Once you find the line with "### String Functions" in the data that follows, repeat it and every line after it exactly, through the line with "from a string.".

_Extracted records_
※ ※ ※

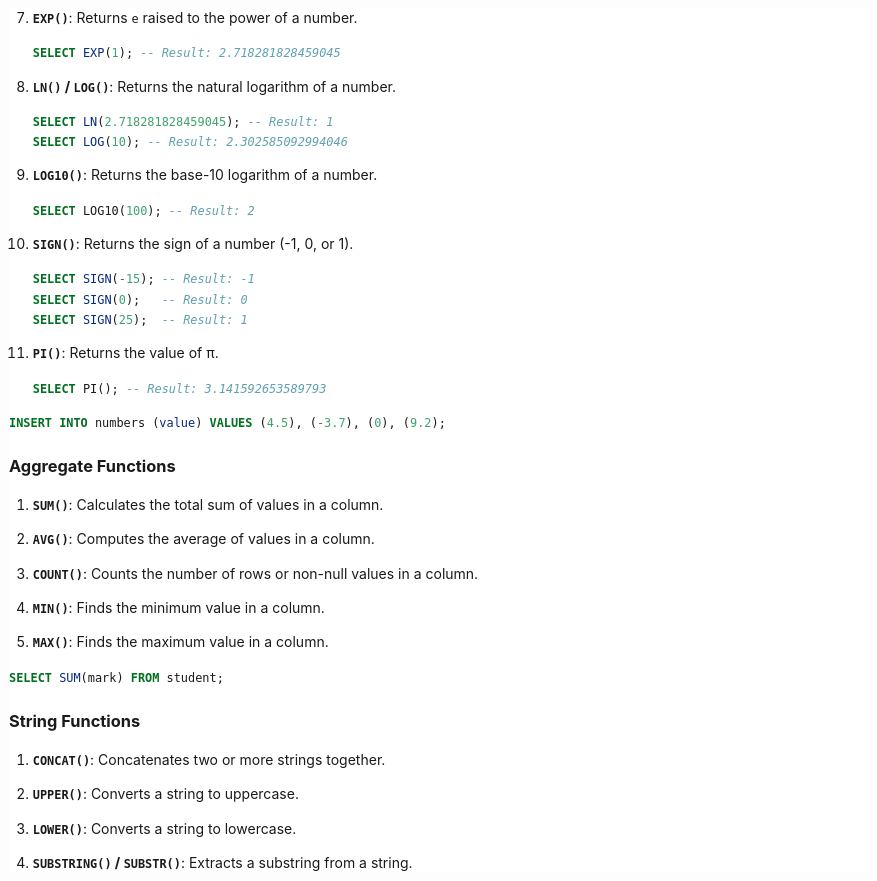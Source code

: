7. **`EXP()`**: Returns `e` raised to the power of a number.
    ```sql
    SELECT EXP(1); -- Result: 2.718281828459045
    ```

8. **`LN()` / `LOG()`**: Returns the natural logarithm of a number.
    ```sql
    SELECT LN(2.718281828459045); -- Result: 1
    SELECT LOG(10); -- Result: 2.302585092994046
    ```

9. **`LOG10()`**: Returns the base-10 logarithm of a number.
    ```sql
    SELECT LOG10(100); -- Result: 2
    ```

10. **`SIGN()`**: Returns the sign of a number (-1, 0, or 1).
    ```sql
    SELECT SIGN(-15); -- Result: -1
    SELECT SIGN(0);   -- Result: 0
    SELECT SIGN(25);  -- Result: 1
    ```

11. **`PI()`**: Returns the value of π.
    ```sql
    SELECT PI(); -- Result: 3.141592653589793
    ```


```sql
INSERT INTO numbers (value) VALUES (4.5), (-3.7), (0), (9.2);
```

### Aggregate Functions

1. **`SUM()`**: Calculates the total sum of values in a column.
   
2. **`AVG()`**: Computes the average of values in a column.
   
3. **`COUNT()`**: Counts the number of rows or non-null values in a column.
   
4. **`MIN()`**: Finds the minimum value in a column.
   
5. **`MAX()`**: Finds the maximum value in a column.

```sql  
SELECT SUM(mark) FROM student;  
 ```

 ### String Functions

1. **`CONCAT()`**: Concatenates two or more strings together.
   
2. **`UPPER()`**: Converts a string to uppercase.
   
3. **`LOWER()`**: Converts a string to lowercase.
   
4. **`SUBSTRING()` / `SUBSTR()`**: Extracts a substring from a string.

※ ※ ※

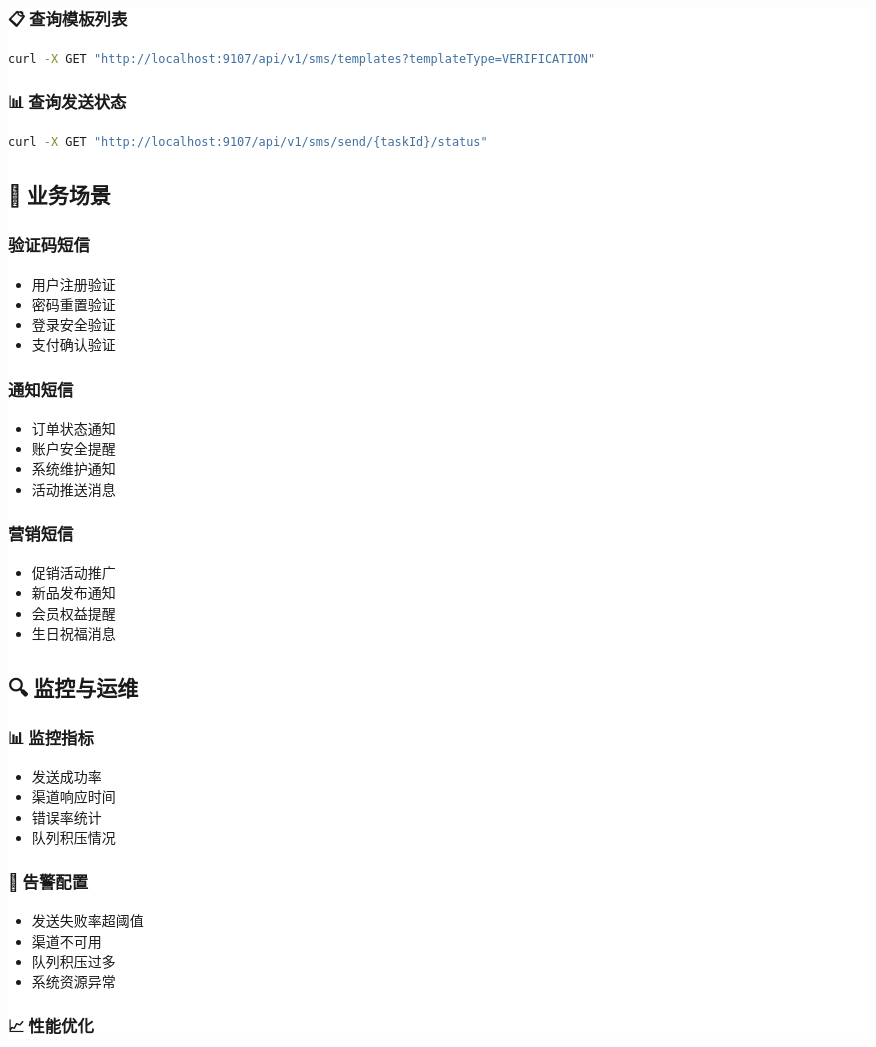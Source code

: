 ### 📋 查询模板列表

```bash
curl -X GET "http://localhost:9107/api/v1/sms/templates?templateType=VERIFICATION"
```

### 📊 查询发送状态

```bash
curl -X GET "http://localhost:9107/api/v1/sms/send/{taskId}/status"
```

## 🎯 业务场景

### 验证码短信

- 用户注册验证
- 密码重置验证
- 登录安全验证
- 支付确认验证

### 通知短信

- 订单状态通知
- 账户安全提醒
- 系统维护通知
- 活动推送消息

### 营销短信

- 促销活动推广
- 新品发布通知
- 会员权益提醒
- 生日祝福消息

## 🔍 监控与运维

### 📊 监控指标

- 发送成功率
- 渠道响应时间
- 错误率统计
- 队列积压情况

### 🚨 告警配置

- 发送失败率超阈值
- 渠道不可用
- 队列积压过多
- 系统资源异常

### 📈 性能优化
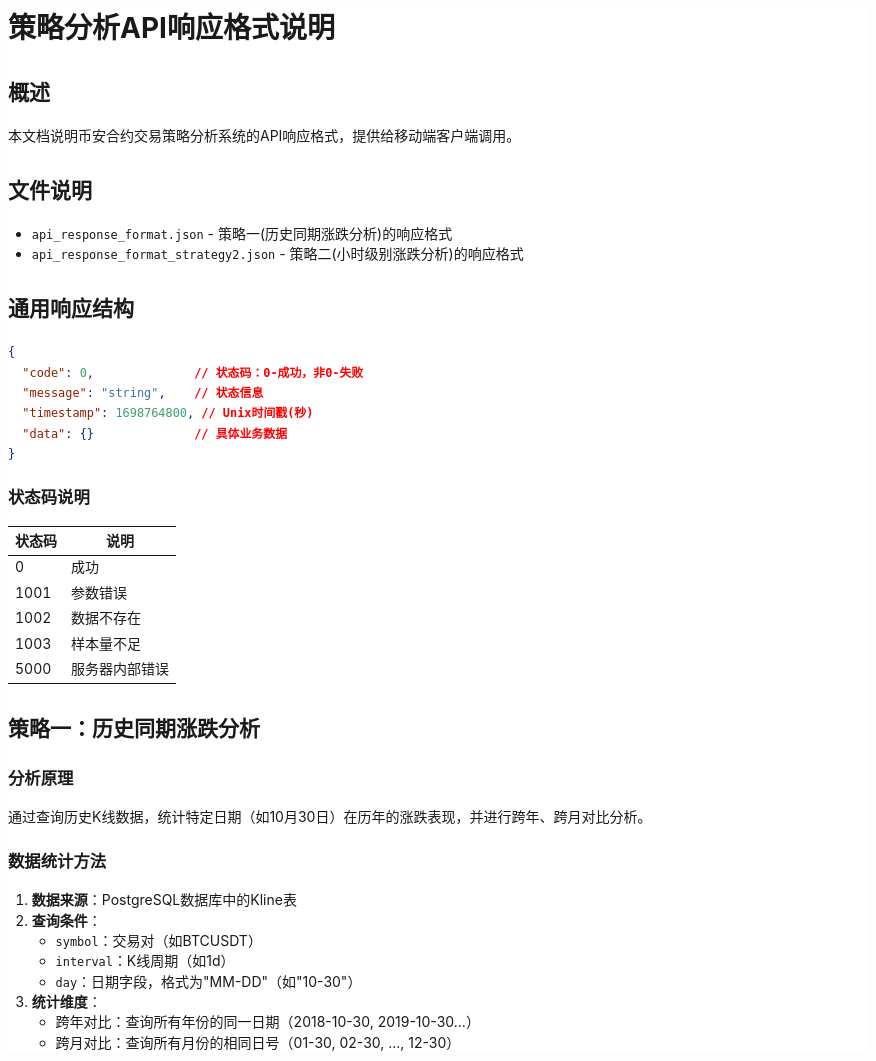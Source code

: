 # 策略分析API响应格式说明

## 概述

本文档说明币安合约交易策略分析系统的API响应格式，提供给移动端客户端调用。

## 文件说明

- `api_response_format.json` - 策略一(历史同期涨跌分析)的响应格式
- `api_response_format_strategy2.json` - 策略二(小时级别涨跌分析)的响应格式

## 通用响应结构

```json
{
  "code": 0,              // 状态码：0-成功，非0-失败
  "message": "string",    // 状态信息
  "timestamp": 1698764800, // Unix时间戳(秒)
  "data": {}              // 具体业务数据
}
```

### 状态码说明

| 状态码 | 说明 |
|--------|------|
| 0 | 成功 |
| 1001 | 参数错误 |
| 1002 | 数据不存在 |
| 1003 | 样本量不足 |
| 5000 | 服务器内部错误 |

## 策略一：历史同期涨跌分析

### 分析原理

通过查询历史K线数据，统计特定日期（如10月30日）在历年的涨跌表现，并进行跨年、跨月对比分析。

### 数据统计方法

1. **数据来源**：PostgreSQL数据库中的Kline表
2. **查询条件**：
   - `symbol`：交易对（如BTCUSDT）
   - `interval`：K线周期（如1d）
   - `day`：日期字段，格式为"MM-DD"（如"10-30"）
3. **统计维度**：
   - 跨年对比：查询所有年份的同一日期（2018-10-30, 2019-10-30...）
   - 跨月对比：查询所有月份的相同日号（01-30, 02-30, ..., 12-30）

※ ※ ※

_Expected output_
 ### String Functions

1. **`CONCAT()`**: Concatenates two or more strings together.
   
2. **`UPPER()`**: Converts a string to uppercase.
   
3. **`LOWER()`**: Converts a string to lowercase.
   
4. **`SUBSTRING()` / `SUBSTR()`**: Extracts a substring from a string.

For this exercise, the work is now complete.